Gordhan lodged an urgent application to suspend and interdict the remedial orders by the Public Protector, citing "improper motives" on her part.

He has denied that there was anything rogue about the intelligence unit which probed tax evasion. 

Mkhwebane recently made devastating findings against Gordhan in relation to his role in the establishment of a so-called rogue spying unit at SARS. She found that the establishment of the unit was unlawful and that Gordhan, who was SARS commissioner at the time, had violated the Constitution. 

She also found that the unit had conducted irregular and unlawful intelligence operations and that SARS failed to follow procurement rules when it bought spying equipment. 

In her report, Mkhwebane directed Ramaphosa to "take note of the findings in this report in so far as they related to the erstwhile minister of finance Mr Gordhan and to take appropriate action against him for his violation of the Constitution and the Executive Ethics Code within 30 days of issuing this report".

But Gordhan, through his legal team, hit back and asked the high court to declare that the Public Protector’s remedial orders are suspended, until the judicial review of the report is concluded.

He also asked that the court to interdict the Office of the Public Protector (first respondent) and Adv Busisiwe Mkhwebane (second respondent) from enforcing the remedial orders until a judicial review of the report is concluded. 

Gordhan went further still, accusing Mkhwebane of, wittingly or unwittingly, advancing the interests of political foes of president Cyril Ramaphosa's political renewal project, designed to break the corruption that came to define former president Jacob Zuma administration.
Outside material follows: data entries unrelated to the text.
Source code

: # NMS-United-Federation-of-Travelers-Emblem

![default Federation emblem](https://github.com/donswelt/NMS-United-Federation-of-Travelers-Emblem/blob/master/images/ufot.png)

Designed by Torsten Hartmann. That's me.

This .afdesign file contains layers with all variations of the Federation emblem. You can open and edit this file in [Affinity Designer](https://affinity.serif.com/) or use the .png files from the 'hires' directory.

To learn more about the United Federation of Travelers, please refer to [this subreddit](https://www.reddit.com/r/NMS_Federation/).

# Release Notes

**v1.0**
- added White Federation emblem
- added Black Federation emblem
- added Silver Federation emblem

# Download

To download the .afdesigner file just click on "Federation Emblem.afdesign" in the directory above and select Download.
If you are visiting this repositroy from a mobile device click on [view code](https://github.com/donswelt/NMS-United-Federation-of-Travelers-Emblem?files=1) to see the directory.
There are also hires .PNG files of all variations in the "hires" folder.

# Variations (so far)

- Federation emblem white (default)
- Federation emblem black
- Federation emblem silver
The renewal drive, he said, was opposed by those whom it frustrated in their continued quest to loot state resources, as they had during the state capture scandal. He reiterated that SARS had the legal right to establish an intelligence unit to investigate tax evasion, saying emphatically "there was nothing rogue about it". 

The matter will be heard a day after Mkhwebane endured a scathing assessment of her report on the SA Reserve Bank at the Constitutional Court, which found that she had lied and used false documents to advance her cause in her investigation into the Reserve Bank’s apartheid-era Bankorp bailout, and will have to pay part of the costs of the matter out of her own pocket.